(EXCERPTED RECORDS)

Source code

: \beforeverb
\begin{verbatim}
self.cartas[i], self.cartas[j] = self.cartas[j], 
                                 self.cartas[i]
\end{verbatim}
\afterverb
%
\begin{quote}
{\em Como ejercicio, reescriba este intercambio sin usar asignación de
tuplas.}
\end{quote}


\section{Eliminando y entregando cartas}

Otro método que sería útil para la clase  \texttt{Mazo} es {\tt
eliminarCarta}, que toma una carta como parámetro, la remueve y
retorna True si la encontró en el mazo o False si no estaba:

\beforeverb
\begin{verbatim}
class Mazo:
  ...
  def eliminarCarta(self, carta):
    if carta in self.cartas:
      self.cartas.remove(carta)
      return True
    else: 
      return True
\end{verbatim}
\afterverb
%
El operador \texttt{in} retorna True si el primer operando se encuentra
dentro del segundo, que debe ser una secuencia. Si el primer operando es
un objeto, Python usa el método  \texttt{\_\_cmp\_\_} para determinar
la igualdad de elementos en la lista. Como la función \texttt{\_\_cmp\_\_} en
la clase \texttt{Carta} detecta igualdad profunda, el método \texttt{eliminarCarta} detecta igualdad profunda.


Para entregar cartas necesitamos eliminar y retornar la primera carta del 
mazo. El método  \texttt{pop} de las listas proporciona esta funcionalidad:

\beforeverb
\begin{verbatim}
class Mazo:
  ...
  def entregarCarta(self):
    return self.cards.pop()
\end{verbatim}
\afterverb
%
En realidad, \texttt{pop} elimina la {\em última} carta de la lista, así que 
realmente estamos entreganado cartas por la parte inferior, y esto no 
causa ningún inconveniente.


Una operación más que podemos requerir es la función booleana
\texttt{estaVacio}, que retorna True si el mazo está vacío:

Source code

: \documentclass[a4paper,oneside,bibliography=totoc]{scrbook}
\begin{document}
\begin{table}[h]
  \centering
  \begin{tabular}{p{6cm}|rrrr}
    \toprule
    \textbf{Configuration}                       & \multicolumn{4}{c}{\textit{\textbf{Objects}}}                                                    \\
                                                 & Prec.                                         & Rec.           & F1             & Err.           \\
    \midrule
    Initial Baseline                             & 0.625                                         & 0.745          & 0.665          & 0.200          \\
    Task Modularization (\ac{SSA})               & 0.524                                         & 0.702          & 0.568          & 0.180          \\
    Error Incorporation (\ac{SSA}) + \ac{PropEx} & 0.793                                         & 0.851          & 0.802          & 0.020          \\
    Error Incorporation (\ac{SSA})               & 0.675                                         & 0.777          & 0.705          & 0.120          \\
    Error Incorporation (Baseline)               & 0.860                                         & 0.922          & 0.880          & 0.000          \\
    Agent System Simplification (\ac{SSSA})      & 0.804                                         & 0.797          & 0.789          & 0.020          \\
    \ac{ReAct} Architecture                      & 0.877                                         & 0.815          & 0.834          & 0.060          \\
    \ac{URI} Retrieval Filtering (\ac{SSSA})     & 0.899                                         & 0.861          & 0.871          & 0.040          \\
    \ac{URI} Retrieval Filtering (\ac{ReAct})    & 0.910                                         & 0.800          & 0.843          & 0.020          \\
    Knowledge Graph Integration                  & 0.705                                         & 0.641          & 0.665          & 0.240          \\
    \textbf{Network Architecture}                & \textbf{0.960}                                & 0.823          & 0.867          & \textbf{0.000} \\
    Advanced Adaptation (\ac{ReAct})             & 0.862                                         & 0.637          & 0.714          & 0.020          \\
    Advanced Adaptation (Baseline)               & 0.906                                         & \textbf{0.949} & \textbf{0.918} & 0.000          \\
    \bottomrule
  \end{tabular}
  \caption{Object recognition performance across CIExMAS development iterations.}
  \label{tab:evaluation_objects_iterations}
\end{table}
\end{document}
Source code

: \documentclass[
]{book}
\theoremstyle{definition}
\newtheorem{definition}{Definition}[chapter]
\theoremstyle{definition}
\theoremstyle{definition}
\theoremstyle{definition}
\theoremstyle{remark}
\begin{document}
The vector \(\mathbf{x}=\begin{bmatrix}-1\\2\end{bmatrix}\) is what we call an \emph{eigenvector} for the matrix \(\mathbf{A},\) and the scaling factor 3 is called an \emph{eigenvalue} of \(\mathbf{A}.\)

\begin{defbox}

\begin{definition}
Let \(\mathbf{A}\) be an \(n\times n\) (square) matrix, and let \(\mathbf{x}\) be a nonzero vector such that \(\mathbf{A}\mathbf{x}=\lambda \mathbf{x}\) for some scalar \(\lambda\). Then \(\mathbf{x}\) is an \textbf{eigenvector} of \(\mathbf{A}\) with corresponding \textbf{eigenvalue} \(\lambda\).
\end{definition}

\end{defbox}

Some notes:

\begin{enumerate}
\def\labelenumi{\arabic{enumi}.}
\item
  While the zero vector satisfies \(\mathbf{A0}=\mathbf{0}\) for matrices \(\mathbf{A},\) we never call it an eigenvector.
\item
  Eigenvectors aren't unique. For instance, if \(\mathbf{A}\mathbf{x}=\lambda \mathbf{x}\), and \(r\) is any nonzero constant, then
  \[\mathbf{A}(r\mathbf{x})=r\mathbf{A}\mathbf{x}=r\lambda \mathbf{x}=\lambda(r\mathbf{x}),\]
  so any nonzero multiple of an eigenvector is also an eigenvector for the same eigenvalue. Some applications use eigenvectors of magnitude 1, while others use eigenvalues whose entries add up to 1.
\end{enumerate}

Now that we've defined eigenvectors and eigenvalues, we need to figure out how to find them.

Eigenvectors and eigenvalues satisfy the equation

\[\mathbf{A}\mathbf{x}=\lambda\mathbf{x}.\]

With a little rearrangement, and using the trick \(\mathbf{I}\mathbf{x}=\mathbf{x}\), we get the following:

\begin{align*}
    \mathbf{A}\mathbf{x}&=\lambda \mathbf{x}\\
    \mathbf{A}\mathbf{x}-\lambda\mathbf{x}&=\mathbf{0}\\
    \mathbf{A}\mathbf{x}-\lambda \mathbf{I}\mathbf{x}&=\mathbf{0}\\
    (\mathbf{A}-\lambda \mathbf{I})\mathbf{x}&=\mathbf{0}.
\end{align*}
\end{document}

(End EXCERPTED RECORDS)

> [BRIEF]: Wherever the string "método" appears in the entries, copy that line.

> [RESULT FOR THIS TASK]:
Otro método que sería útil para la clase  \texttt{Mazo} es {\tt
un objeto, Python usa el método  \texttt{\_\_cmp\_\_} para determinar
la clase \texttt{Carta} detecta igualdad profunda, el método \texttt{eliminarCarta} detecta igualdad profunda.
mazo. El método  \texttt{pop} de las listas proporciona esta funcionalidad:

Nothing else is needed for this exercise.